• _YOUR TASK_
Check each line of the entries below for the word "Димитрия", and copy the lines that have it.

• _Stored data_
==*==

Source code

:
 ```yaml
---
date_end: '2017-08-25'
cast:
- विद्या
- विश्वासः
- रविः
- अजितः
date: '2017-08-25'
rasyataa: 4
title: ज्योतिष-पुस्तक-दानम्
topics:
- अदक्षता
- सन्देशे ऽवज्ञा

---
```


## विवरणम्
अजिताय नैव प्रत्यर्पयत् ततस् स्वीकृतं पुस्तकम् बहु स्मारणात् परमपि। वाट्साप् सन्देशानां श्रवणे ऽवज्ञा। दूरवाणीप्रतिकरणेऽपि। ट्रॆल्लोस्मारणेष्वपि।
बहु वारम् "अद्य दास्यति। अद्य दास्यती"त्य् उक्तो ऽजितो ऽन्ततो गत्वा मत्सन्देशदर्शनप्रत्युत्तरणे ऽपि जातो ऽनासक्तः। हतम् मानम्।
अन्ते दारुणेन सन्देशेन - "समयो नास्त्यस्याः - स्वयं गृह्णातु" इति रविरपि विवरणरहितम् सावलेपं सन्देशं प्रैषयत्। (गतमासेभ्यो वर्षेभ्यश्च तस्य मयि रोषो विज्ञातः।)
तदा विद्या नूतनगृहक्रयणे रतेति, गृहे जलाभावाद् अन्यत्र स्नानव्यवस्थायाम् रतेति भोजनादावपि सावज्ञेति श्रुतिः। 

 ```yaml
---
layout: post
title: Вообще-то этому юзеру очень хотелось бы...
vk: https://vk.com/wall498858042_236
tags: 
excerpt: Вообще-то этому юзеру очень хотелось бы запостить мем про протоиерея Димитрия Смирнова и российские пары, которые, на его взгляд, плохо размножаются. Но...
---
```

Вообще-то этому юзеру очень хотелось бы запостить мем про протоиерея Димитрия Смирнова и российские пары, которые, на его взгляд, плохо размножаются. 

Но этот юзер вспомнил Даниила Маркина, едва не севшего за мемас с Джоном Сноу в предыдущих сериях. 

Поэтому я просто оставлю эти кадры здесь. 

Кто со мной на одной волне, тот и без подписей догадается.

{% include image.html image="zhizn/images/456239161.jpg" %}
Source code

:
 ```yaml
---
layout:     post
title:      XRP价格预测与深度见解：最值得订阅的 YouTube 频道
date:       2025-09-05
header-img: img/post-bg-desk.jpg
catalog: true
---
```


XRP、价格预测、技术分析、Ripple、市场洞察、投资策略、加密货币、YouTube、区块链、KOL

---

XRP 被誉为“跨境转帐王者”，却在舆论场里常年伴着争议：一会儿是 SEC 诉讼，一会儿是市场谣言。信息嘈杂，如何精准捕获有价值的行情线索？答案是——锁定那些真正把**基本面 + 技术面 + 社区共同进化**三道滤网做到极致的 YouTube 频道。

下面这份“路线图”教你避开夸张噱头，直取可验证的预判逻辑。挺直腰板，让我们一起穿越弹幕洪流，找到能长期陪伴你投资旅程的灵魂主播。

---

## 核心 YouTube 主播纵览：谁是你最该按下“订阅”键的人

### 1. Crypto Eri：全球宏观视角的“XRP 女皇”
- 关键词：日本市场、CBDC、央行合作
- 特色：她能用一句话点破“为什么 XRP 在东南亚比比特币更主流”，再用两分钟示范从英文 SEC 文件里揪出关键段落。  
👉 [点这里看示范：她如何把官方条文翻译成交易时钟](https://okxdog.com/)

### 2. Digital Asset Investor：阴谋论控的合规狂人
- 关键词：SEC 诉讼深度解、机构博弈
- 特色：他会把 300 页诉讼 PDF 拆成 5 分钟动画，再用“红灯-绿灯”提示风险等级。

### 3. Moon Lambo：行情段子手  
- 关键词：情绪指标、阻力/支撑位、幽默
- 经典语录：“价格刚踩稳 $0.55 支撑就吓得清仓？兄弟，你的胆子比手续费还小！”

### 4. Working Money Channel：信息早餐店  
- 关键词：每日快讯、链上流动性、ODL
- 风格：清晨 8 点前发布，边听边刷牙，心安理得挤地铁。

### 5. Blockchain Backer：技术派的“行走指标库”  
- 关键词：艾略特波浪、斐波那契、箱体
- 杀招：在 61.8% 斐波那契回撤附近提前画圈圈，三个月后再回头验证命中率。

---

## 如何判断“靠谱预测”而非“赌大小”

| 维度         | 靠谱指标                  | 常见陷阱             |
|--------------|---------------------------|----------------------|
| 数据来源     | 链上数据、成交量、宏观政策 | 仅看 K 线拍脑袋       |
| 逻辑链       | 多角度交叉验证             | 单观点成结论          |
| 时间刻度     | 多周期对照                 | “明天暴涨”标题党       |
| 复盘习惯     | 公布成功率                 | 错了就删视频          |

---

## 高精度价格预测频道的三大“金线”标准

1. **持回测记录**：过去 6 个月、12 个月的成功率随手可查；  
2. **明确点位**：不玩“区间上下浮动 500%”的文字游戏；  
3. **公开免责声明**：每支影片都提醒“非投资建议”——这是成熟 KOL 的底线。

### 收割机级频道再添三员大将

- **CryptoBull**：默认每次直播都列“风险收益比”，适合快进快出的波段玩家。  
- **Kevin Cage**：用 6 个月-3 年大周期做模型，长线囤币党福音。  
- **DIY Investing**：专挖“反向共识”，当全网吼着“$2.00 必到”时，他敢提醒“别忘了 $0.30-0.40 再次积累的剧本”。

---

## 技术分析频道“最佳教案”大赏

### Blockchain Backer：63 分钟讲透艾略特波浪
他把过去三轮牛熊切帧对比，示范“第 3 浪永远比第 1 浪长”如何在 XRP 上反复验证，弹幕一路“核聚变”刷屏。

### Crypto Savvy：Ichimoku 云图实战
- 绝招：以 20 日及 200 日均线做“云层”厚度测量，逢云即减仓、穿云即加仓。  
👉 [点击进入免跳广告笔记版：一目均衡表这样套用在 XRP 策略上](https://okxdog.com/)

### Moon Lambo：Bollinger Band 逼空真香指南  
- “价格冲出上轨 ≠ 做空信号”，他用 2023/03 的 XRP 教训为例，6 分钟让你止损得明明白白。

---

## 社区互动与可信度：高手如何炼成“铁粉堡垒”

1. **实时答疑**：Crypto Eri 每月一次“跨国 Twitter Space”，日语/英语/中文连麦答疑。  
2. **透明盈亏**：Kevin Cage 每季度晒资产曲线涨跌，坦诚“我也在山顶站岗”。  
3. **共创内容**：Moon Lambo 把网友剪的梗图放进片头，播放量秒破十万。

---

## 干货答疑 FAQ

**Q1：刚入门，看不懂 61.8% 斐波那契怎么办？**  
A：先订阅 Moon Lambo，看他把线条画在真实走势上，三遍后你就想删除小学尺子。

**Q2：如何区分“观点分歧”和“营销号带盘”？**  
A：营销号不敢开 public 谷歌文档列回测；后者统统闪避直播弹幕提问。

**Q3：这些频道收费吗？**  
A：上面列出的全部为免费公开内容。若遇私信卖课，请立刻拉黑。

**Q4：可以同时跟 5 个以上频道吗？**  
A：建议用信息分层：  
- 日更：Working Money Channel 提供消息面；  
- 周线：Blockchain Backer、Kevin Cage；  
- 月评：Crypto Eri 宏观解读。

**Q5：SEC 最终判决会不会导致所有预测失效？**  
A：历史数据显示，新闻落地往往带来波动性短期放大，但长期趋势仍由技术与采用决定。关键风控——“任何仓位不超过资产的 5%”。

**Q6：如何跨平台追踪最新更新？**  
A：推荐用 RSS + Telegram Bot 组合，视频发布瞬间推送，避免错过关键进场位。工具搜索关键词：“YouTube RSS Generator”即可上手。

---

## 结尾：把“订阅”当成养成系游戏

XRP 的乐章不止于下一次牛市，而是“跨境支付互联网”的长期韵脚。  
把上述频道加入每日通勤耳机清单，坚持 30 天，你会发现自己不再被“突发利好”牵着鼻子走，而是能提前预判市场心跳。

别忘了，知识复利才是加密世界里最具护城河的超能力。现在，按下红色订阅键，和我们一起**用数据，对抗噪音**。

==*==

• _RESPONSE_
excerpt: Вообще-то этому юзеру очень хотелось бы запостить мем про протоиерея Димитрия Смирнова и российские пары, которые, на его взгляд, плохо размножаются. Но...
Вообще-то этому юзеру очень хотелось бы запостить мем про протоиерея Димитрия Смирнова и российские пары, которые, на его взгляд, плохо размножаются. 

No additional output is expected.